Arenós iba a marcharse cuando de pronto pareció dispuesto a decir algo:
—¿Me permites una pregunta en buena y honrada amistad?
—Las que quieras, Arenós.
—Sólo una. ¿Qué dice la reina Irene de las violencias de la tropa? ¿Se alegra? No me extrañaría que se alegrara.
—De eso no puede alegrarse nadie.
Lo dijo Roger con una sequedad cortante.

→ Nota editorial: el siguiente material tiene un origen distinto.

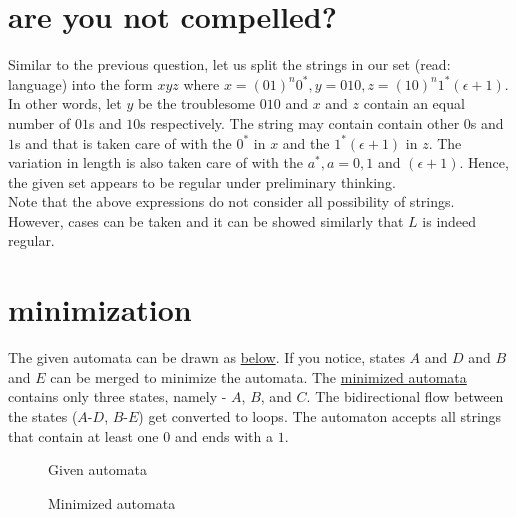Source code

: \documentclass[11pt,letterpaper]{article}
\begin{document}
\section{are you not compelled?}
Similar to the previous question, let us split the strings in our set (read: language) into the form $xyz$ where $x=(01)^n0^*, y=010, z=(10)^n1^*(\epsilon+1)$. In other words, let $y$ be the troublesome $010$ and $x$ and $z$ contain an equal number of $01$s and $10$s respectively. The string may contain contain other $0$s and $1$s and that is taken care of with the $0^*$ in $x$ and the $1^*(\epsilon+1)$ in $z$. The variation in length is also taken care of with the $a^*, a={0,1}$ and $(\epsilon+1)$. Hence, the given set appears to be regular under preliminary thinking. \\
Note that the above expressions do not consider all possibility of strings. However, cases can be taken and it can be showed similarly that $L$ is indeed regular.
\pagebreak
\section{minimization}
The given automata can be drawn as \hyperref[fig:5a]{below}. If you notice, states $A$ and $D$ and $B$ and $E$ can be merged to minimize the automata. The \hyperref[fig:5a]{minimized automata} contains only three states, namely - $A$, $B$, and $C$. The bidirectional flow between the states ($A$-$D$, $B$-$E$) get converted to loops. The automaton accepts all strings that contain at least one $0$ and ends with a $1$.
\begin{figure}[!ht]
\label{fig:5a}
\centering
{}
\caption{Given automata}
\end{figure}
\begin{figure}[!ht]
\label{fig:5b}
\centering
{}
\caption{Minimized automata}
\end{figure}
\end{document}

Arenós hizo un gesto de disculpa, le estrechó las dos manos y se fue.
Estuvo Roger algunos días taciturno; trató de tomar medidas de justicia con los soldados más culpables pero se dijo al fin que un poco de violencia no iba mal en los ejércitos de ocupación y que eso mantenía a la población civil sujeta por el miedo después de haberse sentido obligada por la gratitud. Sin embargo, Roger era capaz también de seguir el consejo de sus amigos después de demostrarles que no tenían razón. Cuando salió Arenós, hizo que se constituyera un juzgado militar permanente. Pero más para cubrir las apariencias que para restablecer alguna clase de orden.

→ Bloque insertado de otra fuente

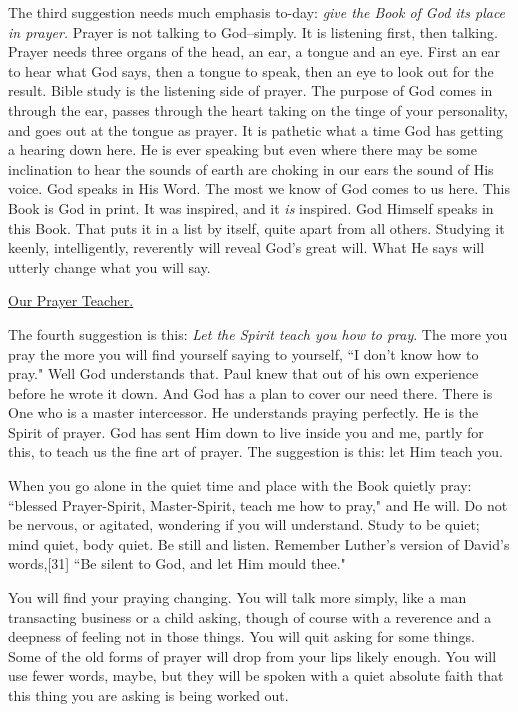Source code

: The third suggestion needs much emphasis to-day: \textit{give the Book of God its
place in prayer.} Prayer is not talking to God--simply. It is listening
first, then talking. Prayer needs three organs of the head, an ear, a
tongue and an eye. First an ear to hear what God says, then a tongue to
speak, then an eye to look out for the result. Bible study is the
listening side of prayer. The purpose of God comes in through the ear,
passes through the heart taking on the tinge of your personality, and goes
out at the tongue as prayer. It is pathetic what a time God has getting a
hearing down here. He is ever speaking but even where there may be some
inclination to hear the sounds of earth are choking in our ears the sound
of His voice. God speaks in His Word. The most we know of God comes to us
here. This Book is God in print. It was inspired, and it \textit{is} inspired.
God Himself speaks in this Book. That puts it in a list by itself, quite
apart from all others. Studying it keenly, intelligently, reverently will
reveal God's great will. What He says will utterly change what you will
say.



\underline{Our Prayer Teacher.}


The fourth suggestion is this: \textit{Let the Spirit teach you how to pray}. The
more you pray the more you will find yourself saying to yourself, ``I don't
know how to pray." Well God understands that. Paul knew that out of his
own experience before he wrote it down. And God has a plan to cover our
need there. There is One who is a master intercessor. He understands
praying perfectly. He is the Spirit of prayer. God has sent Him down to
live inside you and me, partly for this, to teach us the fine art of
prayer. The suggestion is this: let Him teach you.

When you go alone in the quiet time and place with the Book quietly pray:
``blessed Prayer-Spirit, Master-Spirit, teach me how to pray," and He will.
Do not be nervous, or agitated, wondering if you will understand. Study to
be quiet; mind quiet, body quiet. Be still and listen. Remember Luther's
version of David's words,[31] ``Be silent to God, and let Him mould thee."

You will find your praying changing. You will talk more simply, like a man
transacting business or a child asking, though of course with a reverence
and a deepness of feeling not in those things. You will quit asking for
some things. Some of the old forms of prayer will drop from your lips
likely enough. You will use fewer words, maybe, but they will be spoken
with a quiet absolute faith that this thing you are asking is being worked
out.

Los soldados eran ricos, pero se jugaban sus riquezas por todos los medios. El más general era el naipe. La “cartera”. Ya entonces la “carteta”, que ha sobrevivido a todas las costumbres de la soldadesca a través de los siglos, era el más aceptado por los juegos de azar. Ganancia y pérdida rápidas. Y, sobre todo, habilidad. Habilidad más que azar. Los soldados se jugaban las pestañas. Había pendencias y a veces corría la sangre. El juzgado llevaba las diligencias despacio para dar tiempo a la reanudación de las hostilidades antes de sentenciar. El campo de batalla haría tabla rasa.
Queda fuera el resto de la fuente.